** Material to process **

◇ ◇ ◇ ◇

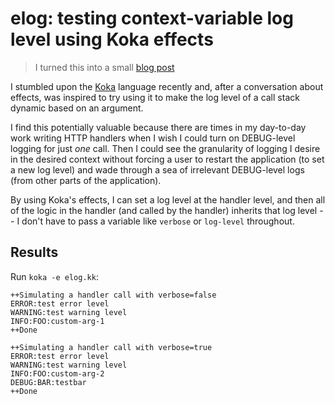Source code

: # elog: testing context-variable log level using Koka effects

> I turned this into a small [blog post](https://blog.michaeldresser.io/posts/2022-04-24_context-variable-log-level-koka-effects.html)

I stumbled upon the [Koka](https://koka-lang.github.io/koka/doc/index.html)
language recently and, after a conversation about effects, was inspired to try
using it to make the log level of a call stack dynamic based on an argument.

I find this potentially valuable because there are times in my day-to-day work
writing HTTP handlers when I wish I could turn on DEBUG-level logging for just
_one_ call. Then I could see the granularity of logging I desire in the desired
context without forcing a user to restart the application (to set a new log
level) and wade through a sea of irrelevant DEBUG-level logs (from other parts
of the application).

By using Koka's effects, I can set a log level at the handler level, and then
all of the logic in the handler (and called by the handler) inherits that log
level -- I don't have to pass a variable like `verbose` or `log-level`
throughout.

## Results

Run `koka -e elog.kk`:
```
++Simulating a handler call with verbose=false
ERROR:test error level
WARNING:test warning level
INFO:FOO:custom-arg-1
++Done

++Simulating a handler call with verbose=true
ERROR:test error level
WARNING:test warning level
INFO:FOO:custom-arg-2
DEBUG:BAR:testbar
++Done
```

◇ ◇ ◇ ◇

** Task brief **
Everything from the first line of the entries through the line containing "all of the logic" is to be transcribed exactly; the pictures are not.

** Written solution **
Source code

: # elog: testing context-variable log level using Koka effects

> I turned this into a small [blog post](https://blog.michaeldresser.io/posts/2022-04-24_context-variable-log-level-koka-effects.html)

I stumbled upon the [Koka](https://koka-lang.github.io/koka/doc/index.html)
language recently and, after a conversation about effects, was inspired to try
using it to make the log level of a call stack dynamic based on an argument.

I find this potentially valuable because there are times in my day-to-day work
writing HTTP handlers when I wish I could turn on DEBUG-level logging for just
_one_ call. Then I could see the granularity of logging I desire in the desired
context without forcing a user to restart the application (to set a new log
level) and wade through a sea of irrelevant DEBUG-level logs (from other parts
of the application).

By using Koka's effects, I can set a log level at the handler level, and then
all of the logic in the handler (and called by the handler) inherits that log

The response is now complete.